Turkish President Recep Tayyip Erdoğan’s planned visit to Washington this week is raising concerns about a repeat of violent protests from his 2017 trip, as recent court documents provide new details about the clashes between U.S. and Turkish security personnel.
More than a dozen Turkish security officials were first identified by the Metropolitan Police Department (MPD) two years ago as instigating violence against protesters who were demonstrating outside the Turkish ambassador’s residence during Erdoğan’s last visit to Washington, D.C., though charges were dropped against most of them.
The security officials left the country before they could be arrested. They were delivered to a waiting flight at Joint Base Andrews by State Department diplomatic security and Secret Service. One agent described it as the fastest “joint move and departure I’ve ever seen in my 16 years on the job,” according to a memo sent to the State Department the day after the clashes.

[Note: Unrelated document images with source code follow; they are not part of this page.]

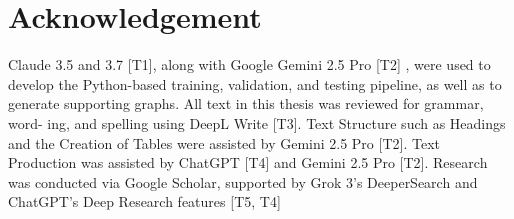 \section*{Acknowledgement}

Claude 3.5 and 3.7 [T1], along with Google Gemini 2.5 Pro [T2] , were used to
develop the Python-based training, validation, and testing pipeline, as well as to
generate supporting graphs. All text in this thesis was reviewed for grammar, word-
ing, and spelling using DeepL Write [T3]. Text Structure such as Headings and
the Creation of Tables were assisted by Gemini 2.5 Pro [T2]. Text Production was
assisted by ChatGPT [T4] and Gemini 2.5 Pro [T2]. Research was conducted via
Google Scholar, supported by Grok 3’s DeeperSearch and ChatGPT’s Deep Research
features [T5, T4]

The memo was included in court documents in a lawsuit against Turkey on behalf of the victims of the attacks. It details violent outbursts against both civilians and U.S. security personnel who are charged with coordinating protection for foreign dignitaries with visiting security officers.
“This case is really important for the rights of American citizens to exercise their First Amendment rights in the United States, and it was just kind of a shocking, shocking disrespect for our Constitution and our citizens by Turkey,” Fryszman said.